We won the last election. We can and will, with sadness but determination power, turn the power of the state against you and make you leave us the hell alone.
> We just don't want your sexuality shoved in our faces.
The flag simply acknowledges that certain people have the right to exist. Extrapolating anything else out of that is you being weird.
> I've been hearing claims of the necessity of doing so for over a decade.
It seems to be necessary because you want to "turn the power of the state against you". All because of a rainbow?
> We won the last election.
Did the whole of humanity have an election that I missed?

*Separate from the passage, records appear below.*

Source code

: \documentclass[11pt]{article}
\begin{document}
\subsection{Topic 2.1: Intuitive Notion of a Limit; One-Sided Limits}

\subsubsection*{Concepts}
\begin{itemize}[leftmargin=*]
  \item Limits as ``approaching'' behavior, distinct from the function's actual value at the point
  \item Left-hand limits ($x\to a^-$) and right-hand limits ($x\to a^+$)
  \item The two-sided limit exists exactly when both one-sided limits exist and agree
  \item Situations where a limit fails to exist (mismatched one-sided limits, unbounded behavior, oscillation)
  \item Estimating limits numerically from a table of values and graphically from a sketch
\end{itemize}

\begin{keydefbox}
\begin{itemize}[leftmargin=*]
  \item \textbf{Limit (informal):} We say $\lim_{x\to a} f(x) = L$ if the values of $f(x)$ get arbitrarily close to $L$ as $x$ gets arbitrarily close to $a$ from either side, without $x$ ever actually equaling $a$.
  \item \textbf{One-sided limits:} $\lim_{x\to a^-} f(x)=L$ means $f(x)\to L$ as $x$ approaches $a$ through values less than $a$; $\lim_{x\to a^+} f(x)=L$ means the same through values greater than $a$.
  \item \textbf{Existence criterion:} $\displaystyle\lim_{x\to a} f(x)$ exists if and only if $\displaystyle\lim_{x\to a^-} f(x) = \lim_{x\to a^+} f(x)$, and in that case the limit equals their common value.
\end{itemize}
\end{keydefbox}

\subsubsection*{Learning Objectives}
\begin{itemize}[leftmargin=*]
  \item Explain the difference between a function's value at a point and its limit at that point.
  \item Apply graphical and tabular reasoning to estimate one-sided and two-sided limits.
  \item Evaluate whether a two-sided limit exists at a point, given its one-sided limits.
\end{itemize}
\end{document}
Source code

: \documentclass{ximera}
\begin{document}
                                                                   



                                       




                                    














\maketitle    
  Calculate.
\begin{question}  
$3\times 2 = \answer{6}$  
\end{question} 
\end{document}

Just because an election at one time and in one place went one way or the other doesn't mean much to something that is global. If you're speaking of the US Election, a certain person didn't even get 50% of the vote. So, I don't see how you act like this is some mandate that means you get to silence other people.
> We can and will, with sadness but determination power, turn the power of the state against you and make you leave us the hell alone.
You don't seem sad about this at all.
My small site now sports a flag because it is clear it is needed. Are you going to come after me too?
Let me put it this way: computing as a field, and programming languages in particular would not be where they are today without the hard work and dedication of LGBTQ people in particular. I mean, we have to look no further than Alan Turing to understand this at a visceral level. In his tradition, LGBTQ people flock toward this field.
The reason the flag is in the Rust discord logo isn't because people are throwing their sexuality in your face. They put that flag up as a signal that the community is safe for other like-minded people. The flag stays up because the people who built the community want it up and keep it up. So the logo isn't juxtaposed with the LGBTQ flag -- juxtaposition implies contrast. Rust is intrinsically LGBTQ because it's built by LGBTQ people. That's the essence of community and languages if anything are communities.
This is what happens when someone's mere existence in public life is considered dangerous or "your sexuality being shoved in our faces" -- they stay inside, they find community in secret places where few people go, and they put up signs to signal to others similarly situated that they are welcome.
So of course we're not gonna take the flag down, it's up for a reason! Won't come down until that reason it's up goes away.
Non sequitur and false. The US constitution only guarantees that the government won't ban your speech. Non-government entities are allowed to ban speech.